Switch on your TV or, flip open your newspaper to see a name called Keynes invoked to exorcise the grim scenario, by making Government spend, lower rates and seduce individuals and corporates to spend, or at least borrow. Then the factories start humming and things pretend to look normal, before they look normal.
“Prevent Slowdown”
In a recent training on Risk, the instructor (a man with enough gray hair and good mix of actual risk management & training hours) just made a reflective statement that the by trying to prevent an orderly business cycles in last few decades, we are actually causing bigger and more frequent slowdowns or, downcycles. As I collected thoughts on this statement, it did not take too much to realize that
Governments in order to keep their economies from contracting are putting stimulus too much, too early or may be over extended periods. Frankly there is no scientific or, objective model that can identify the signs of contraction, determine the size of stimulus injection and the period of keeping things easy. For Governments and central bankers, to allow a natural wave of market correction (not supremely endorsing Friedman) that waters down overcapacities, overleveraging and some excesses, but comes with collateral damage of job losses, in some cases social unrest, lowered tax collections will be interpreted as plain sadist.
Hence, stimulus packages and quantitative easing make grand entry. Well as responses to infuse money, Governments in deficit will have to issue debt. The Government raises its debt and by lowering rates to allow spending and lower saving, individual and corporate debts are encouraged. The case of overleveraging on the part of Government and individuals, may simply be overlooked in the repairing process.
A country in deficit, repeatedly injected with stimulus packages, whenever it catches cold can it build its immunity or, ever appreciate austerity?

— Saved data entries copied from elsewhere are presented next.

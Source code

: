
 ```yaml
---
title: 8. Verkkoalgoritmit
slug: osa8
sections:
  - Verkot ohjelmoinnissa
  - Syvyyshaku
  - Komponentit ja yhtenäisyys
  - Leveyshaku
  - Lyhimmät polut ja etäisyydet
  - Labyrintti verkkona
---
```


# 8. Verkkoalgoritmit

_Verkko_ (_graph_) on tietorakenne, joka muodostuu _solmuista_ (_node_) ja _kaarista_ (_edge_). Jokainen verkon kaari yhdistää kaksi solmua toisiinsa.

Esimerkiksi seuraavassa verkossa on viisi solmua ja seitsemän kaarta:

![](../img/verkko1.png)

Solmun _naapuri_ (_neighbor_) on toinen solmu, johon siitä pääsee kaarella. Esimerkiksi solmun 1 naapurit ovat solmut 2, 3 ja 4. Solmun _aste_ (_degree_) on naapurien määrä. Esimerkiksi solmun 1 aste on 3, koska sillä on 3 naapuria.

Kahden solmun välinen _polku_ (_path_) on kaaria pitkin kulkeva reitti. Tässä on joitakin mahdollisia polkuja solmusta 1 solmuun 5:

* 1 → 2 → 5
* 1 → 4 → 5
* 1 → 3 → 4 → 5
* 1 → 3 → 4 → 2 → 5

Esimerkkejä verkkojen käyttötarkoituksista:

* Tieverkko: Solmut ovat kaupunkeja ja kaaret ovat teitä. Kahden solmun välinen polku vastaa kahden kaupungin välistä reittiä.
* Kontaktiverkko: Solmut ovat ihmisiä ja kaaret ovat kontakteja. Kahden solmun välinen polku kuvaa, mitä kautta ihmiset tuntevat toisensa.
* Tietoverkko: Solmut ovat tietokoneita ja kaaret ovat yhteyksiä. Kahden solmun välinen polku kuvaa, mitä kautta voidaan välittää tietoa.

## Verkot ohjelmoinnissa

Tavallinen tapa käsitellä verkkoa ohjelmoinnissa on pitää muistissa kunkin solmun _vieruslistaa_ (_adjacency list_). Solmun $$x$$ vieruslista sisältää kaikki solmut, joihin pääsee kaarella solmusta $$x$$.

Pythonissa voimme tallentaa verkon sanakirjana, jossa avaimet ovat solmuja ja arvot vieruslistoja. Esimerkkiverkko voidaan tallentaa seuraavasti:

Sounds to me more like a parenting challenge!
My late grandfather’s recipe
It is presumptuous to believe that my late grandfather and many people in his generation and the one succeeding did not have compelling and competing avenues to spend. It is reasonable though that debt did not come easy. Hence, living within the means and to have a higher savings rate ensured long term sustainability and provided resistance to shocks and resource to needs. Every time the formula of savings to debt went wrong, he would reduce spend, pay up debt and manage with less. Would injecting with external debt, or temporary oversupply helped his cause? Well they may have, only to make him less principled.
To treat slowdown and austerity as natural phenomena and element of life needs positive acceptance. A scared frown to either of them and short-term salvaging does not produce long-term panacea. It needs tremendous consensus across countries and corporations that austerity is a course to strike a balance, to earn and to have a sustainable means to current and future spending.
Gandhiji’s austerity may have made him shirtless but did not make him lose his shirt, ever. Nor, did my grandfather. I won’t hesitate to ask my son to slowdown, than be sorry.
(I take privilege with some simplification of scenarios. But, simplification enables complexity to be understood...and for the purists - I wrap this article under Household Economics!)